» Data in this exercise
□ □ □ □
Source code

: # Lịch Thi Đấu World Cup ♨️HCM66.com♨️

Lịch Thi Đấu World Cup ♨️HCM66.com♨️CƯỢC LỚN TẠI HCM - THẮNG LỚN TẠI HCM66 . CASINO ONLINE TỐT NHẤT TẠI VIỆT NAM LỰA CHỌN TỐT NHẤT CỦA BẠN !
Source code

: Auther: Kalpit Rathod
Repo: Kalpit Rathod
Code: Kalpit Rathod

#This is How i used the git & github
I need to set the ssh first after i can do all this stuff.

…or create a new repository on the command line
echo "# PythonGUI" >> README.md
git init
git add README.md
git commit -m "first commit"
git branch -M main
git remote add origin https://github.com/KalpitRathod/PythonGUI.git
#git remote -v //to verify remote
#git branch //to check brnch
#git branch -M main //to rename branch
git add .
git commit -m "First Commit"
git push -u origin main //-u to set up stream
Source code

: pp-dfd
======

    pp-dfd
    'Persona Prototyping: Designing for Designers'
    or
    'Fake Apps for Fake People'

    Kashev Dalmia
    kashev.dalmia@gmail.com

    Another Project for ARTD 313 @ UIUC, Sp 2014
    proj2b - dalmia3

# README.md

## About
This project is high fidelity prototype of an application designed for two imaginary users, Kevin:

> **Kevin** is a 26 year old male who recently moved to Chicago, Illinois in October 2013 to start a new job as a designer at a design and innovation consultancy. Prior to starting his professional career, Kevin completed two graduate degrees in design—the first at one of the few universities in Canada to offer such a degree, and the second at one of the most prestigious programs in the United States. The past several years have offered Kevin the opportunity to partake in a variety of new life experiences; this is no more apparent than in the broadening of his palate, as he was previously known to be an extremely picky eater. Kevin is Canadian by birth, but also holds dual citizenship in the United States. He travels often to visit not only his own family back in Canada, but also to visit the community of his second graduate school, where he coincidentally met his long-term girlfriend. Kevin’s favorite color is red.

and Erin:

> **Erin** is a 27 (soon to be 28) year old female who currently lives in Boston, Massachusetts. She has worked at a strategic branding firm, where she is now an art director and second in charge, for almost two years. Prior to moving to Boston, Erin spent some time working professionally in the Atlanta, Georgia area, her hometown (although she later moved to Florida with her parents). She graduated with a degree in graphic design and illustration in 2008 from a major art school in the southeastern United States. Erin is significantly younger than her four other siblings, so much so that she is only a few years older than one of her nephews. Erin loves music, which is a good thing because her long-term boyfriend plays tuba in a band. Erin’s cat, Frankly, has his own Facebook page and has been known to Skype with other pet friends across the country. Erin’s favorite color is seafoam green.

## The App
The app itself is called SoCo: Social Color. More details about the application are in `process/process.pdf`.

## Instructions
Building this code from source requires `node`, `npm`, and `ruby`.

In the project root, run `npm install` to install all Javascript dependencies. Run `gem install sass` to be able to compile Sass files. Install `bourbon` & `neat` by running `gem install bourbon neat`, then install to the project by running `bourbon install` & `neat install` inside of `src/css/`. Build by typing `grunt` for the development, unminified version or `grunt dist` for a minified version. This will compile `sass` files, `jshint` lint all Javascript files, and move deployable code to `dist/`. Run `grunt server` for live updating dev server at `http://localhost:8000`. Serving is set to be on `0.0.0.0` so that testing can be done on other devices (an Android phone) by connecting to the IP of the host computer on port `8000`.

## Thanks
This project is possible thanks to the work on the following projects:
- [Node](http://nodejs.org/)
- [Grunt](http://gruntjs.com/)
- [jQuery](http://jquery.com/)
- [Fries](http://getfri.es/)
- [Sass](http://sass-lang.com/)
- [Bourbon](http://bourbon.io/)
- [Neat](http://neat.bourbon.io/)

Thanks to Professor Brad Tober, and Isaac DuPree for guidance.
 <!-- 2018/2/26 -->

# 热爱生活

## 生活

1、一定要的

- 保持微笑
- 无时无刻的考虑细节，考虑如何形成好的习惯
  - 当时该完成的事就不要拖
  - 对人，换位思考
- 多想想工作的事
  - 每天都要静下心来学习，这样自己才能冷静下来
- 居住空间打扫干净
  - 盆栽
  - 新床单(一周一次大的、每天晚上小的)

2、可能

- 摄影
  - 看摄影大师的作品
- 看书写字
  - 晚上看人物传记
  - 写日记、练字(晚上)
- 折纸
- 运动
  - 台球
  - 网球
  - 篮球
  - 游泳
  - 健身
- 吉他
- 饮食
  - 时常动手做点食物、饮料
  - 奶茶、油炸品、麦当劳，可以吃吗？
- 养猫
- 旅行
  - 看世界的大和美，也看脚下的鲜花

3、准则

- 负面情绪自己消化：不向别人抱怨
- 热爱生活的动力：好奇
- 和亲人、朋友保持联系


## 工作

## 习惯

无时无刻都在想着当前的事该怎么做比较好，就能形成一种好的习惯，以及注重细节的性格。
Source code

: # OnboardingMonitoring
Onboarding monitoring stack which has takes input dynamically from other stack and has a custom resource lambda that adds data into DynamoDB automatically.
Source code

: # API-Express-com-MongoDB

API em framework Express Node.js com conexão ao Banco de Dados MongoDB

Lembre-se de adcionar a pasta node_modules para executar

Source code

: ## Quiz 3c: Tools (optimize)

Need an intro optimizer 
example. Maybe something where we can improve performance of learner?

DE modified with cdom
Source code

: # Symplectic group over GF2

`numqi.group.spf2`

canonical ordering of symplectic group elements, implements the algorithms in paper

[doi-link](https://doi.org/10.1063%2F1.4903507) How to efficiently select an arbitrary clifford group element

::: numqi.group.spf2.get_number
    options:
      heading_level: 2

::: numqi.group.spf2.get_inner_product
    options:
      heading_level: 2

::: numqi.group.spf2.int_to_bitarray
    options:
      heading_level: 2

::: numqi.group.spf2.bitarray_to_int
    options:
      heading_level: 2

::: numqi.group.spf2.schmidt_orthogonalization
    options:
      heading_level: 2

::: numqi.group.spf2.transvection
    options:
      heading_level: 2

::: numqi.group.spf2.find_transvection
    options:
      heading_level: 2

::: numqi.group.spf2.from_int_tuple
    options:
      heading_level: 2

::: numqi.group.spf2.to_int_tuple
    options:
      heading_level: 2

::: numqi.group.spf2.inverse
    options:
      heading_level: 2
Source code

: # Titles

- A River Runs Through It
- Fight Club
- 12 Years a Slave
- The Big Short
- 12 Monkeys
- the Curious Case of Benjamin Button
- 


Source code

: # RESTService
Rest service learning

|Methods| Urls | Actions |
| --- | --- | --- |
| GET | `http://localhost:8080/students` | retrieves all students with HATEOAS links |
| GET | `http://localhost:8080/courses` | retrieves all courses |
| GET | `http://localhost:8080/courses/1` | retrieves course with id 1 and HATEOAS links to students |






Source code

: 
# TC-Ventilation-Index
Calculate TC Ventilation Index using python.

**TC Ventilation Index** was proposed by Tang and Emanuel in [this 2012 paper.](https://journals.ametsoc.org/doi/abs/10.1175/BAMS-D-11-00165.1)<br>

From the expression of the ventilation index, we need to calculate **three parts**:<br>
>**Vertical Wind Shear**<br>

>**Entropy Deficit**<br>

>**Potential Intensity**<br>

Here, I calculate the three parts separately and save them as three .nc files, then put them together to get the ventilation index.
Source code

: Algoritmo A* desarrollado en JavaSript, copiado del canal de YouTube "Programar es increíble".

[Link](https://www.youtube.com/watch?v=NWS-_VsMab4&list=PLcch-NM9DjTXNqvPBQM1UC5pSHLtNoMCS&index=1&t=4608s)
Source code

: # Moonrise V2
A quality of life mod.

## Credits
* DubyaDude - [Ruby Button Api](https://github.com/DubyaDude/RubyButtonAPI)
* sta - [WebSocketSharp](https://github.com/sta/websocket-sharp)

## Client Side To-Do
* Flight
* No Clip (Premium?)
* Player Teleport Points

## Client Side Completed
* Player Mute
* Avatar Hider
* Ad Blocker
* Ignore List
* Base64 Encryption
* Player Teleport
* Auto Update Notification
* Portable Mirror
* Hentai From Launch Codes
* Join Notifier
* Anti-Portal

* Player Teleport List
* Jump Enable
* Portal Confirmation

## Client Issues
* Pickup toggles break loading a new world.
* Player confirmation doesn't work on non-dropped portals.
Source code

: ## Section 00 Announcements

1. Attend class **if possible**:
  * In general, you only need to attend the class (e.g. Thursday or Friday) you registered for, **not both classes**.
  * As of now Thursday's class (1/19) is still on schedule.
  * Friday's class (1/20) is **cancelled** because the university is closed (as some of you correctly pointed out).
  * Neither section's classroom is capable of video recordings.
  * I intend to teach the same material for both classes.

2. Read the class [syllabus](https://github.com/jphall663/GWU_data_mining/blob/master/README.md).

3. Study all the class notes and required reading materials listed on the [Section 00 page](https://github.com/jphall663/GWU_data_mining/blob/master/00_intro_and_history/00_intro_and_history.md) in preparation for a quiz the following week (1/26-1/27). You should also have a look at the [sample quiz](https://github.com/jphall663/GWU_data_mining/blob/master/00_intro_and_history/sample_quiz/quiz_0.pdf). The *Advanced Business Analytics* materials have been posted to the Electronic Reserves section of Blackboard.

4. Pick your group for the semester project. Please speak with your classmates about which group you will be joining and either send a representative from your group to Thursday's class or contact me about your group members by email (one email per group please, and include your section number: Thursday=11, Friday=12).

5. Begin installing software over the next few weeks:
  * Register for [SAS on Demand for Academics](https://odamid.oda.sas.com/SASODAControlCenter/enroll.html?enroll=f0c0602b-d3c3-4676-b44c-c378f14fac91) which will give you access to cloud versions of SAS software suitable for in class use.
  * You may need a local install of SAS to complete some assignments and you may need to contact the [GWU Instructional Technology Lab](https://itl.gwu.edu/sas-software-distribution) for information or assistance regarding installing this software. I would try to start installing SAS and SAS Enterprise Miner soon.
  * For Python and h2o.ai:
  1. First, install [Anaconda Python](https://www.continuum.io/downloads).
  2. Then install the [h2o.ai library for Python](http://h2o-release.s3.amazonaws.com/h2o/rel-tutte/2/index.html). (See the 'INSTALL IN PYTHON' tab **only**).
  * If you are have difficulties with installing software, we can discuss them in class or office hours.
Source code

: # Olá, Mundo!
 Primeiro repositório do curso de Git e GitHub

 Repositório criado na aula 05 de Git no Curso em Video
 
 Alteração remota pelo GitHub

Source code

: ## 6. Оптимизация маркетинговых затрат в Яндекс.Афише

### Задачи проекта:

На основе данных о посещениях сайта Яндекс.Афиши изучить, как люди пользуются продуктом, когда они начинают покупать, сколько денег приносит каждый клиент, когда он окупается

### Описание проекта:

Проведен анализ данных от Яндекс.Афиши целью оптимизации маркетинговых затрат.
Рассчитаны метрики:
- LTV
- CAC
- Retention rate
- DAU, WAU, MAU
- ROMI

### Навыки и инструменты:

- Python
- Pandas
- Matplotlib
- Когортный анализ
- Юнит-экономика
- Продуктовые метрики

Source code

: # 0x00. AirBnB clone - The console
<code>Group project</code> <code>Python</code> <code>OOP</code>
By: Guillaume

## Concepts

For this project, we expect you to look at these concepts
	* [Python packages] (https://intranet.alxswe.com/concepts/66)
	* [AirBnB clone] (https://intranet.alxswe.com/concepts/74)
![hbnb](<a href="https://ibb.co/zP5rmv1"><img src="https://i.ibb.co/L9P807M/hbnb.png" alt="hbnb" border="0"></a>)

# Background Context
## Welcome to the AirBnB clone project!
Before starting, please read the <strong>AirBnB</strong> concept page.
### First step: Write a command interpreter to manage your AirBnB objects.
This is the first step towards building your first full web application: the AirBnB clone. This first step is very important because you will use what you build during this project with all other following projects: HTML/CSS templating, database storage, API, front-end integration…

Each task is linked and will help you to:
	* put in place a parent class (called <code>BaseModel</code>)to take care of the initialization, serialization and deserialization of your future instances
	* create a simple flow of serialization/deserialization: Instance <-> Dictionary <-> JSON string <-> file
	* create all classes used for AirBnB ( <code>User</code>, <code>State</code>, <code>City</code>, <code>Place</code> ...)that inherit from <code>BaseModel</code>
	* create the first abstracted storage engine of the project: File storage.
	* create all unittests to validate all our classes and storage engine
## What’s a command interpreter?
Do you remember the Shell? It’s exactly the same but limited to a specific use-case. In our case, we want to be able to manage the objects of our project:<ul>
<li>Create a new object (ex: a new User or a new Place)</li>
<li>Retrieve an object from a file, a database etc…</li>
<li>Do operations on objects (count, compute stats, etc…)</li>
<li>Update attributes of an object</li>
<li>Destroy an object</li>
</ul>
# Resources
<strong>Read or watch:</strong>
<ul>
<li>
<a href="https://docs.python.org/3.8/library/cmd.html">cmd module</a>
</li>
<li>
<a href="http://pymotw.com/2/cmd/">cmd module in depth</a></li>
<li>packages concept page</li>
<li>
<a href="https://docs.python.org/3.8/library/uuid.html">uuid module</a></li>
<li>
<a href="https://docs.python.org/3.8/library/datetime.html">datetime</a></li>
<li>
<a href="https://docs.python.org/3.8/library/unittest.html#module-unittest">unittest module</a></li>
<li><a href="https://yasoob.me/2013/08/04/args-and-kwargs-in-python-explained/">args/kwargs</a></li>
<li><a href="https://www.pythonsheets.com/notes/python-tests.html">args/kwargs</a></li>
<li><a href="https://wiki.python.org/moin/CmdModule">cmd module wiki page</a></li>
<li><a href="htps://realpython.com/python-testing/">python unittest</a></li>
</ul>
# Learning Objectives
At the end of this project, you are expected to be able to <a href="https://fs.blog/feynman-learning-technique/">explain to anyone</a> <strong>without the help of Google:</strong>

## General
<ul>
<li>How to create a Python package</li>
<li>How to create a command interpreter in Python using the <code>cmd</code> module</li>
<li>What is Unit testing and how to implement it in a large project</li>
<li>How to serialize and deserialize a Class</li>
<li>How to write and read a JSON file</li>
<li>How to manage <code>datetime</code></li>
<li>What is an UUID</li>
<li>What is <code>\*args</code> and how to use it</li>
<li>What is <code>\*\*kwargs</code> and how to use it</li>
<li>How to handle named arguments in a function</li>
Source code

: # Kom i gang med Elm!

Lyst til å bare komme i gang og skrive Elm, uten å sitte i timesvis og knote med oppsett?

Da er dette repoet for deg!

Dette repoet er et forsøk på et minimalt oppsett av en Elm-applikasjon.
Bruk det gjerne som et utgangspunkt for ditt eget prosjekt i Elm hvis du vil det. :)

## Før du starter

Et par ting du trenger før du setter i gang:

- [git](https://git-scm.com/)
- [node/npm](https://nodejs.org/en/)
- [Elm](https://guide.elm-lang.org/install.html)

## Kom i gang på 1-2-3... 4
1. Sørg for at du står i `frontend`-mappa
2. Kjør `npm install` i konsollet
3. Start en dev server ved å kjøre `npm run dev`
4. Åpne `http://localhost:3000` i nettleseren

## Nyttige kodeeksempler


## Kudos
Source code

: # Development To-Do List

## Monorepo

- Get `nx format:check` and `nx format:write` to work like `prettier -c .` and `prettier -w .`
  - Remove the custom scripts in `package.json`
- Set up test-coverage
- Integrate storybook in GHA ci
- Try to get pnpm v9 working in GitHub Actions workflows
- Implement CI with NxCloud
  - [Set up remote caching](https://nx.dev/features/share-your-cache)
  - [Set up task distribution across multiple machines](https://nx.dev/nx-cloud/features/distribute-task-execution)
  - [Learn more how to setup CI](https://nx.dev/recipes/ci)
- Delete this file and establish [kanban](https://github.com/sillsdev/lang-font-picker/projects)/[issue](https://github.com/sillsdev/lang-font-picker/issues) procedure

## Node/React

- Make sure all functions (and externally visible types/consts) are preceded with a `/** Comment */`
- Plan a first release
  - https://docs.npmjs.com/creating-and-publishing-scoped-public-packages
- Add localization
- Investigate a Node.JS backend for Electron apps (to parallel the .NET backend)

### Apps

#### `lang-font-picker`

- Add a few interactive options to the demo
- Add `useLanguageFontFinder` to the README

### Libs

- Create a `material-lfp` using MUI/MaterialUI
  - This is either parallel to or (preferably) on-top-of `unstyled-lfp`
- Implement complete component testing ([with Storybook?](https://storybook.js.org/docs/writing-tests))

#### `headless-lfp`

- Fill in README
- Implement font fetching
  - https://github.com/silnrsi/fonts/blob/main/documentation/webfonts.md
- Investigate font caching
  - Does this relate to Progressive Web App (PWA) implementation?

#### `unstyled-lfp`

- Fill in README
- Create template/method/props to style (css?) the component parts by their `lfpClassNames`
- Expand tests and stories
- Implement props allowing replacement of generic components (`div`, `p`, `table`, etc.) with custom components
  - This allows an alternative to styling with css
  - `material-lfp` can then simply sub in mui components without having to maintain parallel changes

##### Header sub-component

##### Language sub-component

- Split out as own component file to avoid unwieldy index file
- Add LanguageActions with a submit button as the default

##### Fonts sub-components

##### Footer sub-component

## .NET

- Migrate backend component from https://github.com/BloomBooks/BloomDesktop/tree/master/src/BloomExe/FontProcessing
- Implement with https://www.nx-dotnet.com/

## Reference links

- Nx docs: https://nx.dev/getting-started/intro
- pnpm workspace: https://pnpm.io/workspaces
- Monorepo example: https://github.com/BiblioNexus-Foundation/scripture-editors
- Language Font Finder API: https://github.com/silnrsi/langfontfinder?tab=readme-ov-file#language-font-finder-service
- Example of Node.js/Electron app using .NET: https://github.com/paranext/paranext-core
□ □ □ □
Using the entries above, count the lines that have the string "packages" in them. Answer with that number only.

» Answer to this exercise
3